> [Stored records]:

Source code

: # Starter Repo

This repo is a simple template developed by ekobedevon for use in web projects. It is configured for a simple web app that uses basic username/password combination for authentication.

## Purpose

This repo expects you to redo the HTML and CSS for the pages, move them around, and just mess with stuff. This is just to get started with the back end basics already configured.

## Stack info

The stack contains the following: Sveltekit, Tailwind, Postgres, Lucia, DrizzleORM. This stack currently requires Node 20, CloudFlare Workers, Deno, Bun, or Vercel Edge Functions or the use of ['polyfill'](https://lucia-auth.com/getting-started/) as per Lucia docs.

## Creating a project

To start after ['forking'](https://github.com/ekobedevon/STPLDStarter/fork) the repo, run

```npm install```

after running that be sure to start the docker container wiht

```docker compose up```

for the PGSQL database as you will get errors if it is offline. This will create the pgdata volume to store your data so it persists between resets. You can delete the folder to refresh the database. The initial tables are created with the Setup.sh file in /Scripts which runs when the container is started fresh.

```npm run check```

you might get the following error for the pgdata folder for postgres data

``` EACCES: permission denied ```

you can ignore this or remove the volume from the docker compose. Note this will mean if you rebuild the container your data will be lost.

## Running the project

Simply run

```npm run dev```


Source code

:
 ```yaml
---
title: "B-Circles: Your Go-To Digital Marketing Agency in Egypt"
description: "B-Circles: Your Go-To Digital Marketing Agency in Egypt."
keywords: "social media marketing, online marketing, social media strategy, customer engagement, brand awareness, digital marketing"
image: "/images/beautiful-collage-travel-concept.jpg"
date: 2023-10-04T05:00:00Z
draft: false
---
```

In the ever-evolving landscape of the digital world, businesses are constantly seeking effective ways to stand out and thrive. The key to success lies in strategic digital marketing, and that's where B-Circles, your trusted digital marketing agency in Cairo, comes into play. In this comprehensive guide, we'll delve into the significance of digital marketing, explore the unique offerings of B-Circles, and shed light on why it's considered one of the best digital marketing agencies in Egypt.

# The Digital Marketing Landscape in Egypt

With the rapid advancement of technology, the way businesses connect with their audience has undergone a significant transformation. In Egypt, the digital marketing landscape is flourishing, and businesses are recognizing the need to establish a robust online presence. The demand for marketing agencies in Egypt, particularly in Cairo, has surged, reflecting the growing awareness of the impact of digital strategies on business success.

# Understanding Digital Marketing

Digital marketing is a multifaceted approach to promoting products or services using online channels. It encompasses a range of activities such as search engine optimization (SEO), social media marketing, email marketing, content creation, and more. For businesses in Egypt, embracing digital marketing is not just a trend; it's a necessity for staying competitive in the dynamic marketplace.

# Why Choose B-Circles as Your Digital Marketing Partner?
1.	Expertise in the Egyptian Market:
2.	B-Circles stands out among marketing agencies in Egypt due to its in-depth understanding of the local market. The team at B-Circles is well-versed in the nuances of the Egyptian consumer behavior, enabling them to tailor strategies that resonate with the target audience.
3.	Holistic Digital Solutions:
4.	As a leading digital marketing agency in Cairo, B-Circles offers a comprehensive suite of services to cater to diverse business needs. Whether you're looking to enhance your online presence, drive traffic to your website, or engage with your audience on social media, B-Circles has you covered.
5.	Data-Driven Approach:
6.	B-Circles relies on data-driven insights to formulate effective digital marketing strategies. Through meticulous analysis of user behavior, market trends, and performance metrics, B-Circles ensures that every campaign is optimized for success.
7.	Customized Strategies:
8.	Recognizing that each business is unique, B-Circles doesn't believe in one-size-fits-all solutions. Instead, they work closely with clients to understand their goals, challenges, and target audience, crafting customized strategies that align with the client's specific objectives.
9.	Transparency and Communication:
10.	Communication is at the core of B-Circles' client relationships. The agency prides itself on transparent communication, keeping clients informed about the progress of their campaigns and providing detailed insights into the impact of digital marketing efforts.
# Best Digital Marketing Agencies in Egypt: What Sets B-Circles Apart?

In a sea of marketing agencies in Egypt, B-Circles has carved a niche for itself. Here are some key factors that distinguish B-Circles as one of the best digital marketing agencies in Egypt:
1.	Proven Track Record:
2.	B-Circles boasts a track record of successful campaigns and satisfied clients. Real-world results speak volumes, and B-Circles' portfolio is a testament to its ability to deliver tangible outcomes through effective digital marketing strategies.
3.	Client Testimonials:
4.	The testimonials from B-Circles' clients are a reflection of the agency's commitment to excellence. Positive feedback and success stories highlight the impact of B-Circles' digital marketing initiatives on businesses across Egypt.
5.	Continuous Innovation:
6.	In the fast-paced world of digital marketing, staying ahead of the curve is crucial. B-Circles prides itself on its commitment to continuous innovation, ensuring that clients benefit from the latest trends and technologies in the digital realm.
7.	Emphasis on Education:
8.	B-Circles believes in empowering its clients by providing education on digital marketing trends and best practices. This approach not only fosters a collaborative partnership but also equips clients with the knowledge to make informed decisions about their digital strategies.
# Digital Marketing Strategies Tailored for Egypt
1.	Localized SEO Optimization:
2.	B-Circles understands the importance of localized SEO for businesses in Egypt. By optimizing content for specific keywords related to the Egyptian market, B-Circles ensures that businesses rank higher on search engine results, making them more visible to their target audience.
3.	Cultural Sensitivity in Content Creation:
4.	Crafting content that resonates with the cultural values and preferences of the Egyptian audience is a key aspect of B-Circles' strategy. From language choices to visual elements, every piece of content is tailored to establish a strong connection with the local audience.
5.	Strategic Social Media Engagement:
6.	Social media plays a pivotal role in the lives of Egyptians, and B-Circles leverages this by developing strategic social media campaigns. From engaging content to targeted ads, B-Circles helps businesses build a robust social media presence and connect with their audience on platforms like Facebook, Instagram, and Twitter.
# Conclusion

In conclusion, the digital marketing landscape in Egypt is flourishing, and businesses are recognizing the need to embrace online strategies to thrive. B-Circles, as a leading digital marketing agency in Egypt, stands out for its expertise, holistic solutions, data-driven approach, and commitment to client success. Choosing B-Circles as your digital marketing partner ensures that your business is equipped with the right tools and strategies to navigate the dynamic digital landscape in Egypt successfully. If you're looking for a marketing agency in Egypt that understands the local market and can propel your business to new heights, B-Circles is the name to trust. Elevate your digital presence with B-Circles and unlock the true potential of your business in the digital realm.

> [ABOUT THIS EXERCISE]: Gather all lines from the records above in which "itself" appears.

> [YOUR SOLUTION]:
10.	Communication is at the core of B-Circles' client relationships. The agency prides itself on transparent communication, keeping clients informed about the progress of their campaigns and providing detailed insights into the impact of digital marketing efforts.
In a sea of marketing agencies in Egypt, B-Circles has carved a niche for itself. Here are some key factors that distinguish B-Circles as one of the best digital marketing agencies in Egypt:
6.	In the fast-paced world of digital marketing, staying ahead of the curve is crucial. B-Circles prides itself on its commitment to continuous innovation, ensuring that clients benefit from the latest trends and technologies in the digital realm.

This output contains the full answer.